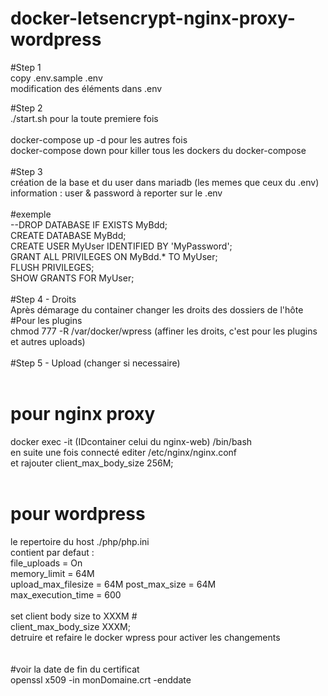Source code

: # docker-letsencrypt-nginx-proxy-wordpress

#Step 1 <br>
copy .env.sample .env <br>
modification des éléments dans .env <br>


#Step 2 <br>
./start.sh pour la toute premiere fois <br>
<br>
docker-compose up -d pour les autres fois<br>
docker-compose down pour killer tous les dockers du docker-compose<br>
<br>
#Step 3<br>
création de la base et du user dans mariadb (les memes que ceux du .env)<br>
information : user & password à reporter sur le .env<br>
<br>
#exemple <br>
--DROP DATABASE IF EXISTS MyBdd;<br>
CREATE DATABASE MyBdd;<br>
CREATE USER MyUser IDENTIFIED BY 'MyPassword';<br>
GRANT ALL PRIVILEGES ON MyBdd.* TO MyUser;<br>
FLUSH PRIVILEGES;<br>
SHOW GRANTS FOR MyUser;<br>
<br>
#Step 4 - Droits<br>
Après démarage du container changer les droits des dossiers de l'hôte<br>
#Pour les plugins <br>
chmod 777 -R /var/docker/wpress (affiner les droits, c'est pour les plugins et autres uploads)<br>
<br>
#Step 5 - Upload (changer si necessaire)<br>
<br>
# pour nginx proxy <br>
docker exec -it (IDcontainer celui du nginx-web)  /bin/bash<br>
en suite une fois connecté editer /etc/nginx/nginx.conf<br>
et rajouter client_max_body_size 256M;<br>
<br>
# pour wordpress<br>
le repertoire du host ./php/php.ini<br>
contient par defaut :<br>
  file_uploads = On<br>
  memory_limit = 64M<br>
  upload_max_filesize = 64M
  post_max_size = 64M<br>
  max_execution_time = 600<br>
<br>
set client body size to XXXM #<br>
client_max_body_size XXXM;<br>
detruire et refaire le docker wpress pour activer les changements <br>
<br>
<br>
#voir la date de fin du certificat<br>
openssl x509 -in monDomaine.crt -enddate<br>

++++

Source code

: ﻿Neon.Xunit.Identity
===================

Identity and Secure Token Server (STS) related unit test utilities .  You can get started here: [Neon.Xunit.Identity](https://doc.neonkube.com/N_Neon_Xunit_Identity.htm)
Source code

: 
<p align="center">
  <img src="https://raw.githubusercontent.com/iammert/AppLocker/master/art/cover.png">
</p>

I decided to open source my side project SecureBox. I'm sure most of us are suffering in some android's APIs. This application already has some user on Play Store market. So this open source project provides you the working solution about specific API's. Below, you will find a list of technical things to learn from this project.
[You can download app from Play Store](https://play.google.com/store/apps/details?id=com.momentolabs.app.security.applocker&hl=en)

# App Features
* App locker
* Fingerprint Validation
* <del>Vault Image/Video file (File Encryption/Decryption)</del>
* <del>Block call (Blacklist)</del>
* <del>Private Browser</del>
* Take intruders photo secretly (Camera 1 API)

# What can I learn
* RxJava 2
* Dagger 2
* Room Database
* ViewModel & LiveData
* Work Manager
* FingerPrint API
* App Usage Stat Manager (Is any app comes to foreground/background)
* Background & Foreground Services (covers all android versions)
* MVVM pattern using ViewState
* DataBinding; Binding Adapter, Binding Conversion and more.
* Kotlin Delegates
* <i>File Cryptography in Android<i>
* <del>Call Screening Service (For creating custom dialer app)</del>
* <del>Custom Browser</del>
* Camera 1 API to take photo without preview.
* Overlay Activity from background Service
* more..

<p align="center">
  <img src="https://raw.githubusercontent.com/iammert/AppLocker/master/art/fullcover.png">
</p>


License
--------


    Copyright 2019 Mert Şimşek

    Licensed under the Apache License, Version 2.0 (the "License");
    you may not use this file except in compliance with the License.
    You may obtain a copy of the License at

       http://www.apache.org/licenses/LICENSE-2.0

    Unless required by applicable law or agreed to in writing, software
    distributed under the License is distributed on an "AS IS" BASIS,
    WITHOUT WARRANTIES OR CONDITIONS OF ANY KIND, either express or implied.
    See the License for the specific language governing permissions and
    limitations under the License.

++++

**ASSIGNED TASK**
Copy out every line of the material above that mentions the word "CREATE".

**TASK ANSWER**
CREATE DATABASE MyBdd;<br>
CREATE USER MyUser IDENTIFIED BY 'MyPassword';<br>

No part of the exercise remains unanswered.